What is expected:
Check every line of the material for the word "exists". Copy those that have it.

Data excerpts:
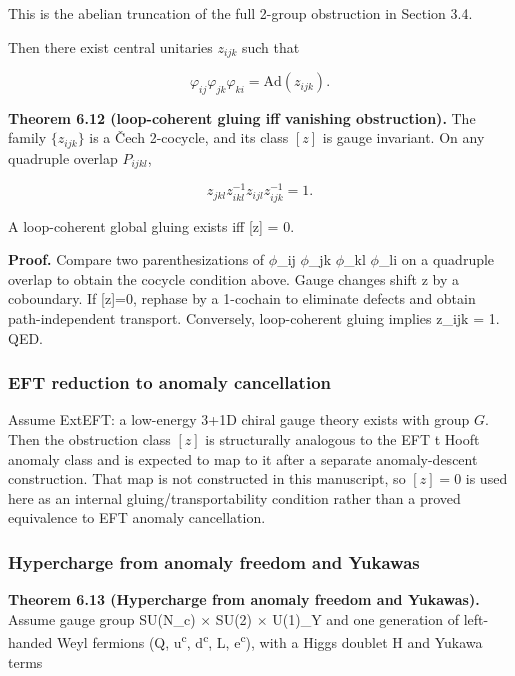 This is the abelian truncation of the full 2-group obstruction in Section 3.4.

Then there exist central unitaries \(z_{ijk}\) such that

\[
\varphi_{ij} \varphi_{jk} \varphi_{ki} = \mathrm{Ad}(z_{ijk}).
\]

\textbf{Theorem 6.12 (loop-coherent gluing iff vanishing obstruction).} The family \(\{z_{ijk}\}\) is a \v{C}ech 2-cocycle, and its class \([z]\) is gauge invariant. On any quadruple overlap \(P_{ijkl}\),

\[
z_{jkl} z_{ikl}^{-1} z_{ijl} z_{ijk}^{-1} = 1.
\]

A loop-coherent global gluing exists iff {[}z{]} = 0.

\textbf{Proof.} Compare two parenthesizations of \ensuremath{\phi}\_ij \ensuremath{\phi}\_jk \ensuremath{\phi}\_kl \ensuremath{\phi}\_li on a quadruple overlap to obtain the cocycle condition above. Gauge changes shift z by a coboundary. If {[}z{]}=0, rephase by a 1-cochain to eliminate defects and obtain path-independent transport. Conversely, loop-coherent gluing implies z\_ijk = 1. QED.

\subsubsection{EFT reduction to anomaly cancellation}\label{67-eft-reduction-to-anomaly-cancellation}

Assume ExtEFT: a low-energy 3+1D chiral gauge theory exists with group \(G\). Then the obstruction class \([z]\) is structurally analogous to the EFT \textquotesingle t Hooft anomaly class and is expected to map to it after a separate anomaly-descent construction. That map is not constructed in this manuscript, so \([z]=0\) is used here as an internal gluing/transportability condition rather than a proved equivalence to EFT anomaly cancellation.

\subsubsection{Hypercharge from anomaly freedom and Yukawas}\label{68-hypercharge-from-anomaly-freedom-and-yukawas}

\textbf{Theorem 6.13 (Hypercharge from anomaly freedom and Yukawas).} Assume gauge group SU(N\_c) \ensuremath{\times} SU(2) \ensuremath{\times} U(1)\_Y and one generation of left-handed Weyl fermions (Q, u\textsuperscript{c}, d\textsuperscript{c}, L, e\textsuperscript{c}), with a Higgs doublet H and Yukawa terms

Your response:
A loop-coherent global gluing exists iff {[}z{]} = 0.
Assume ExtEFT: a low-energy 3+1D chiral gauge theory exists with group \(G\). Then the obstruction class \([z]\) is structurally analogous to the EFT \textquotesingle t Hooft anomaly class and is expected to map to it after a separate anomaly-descent construction. That map is not constructed in this manuscript, so \([z]=0\) is used here as an internal gluing/transportability condition rather than a proved equivalence to EFT anomaly cancellation.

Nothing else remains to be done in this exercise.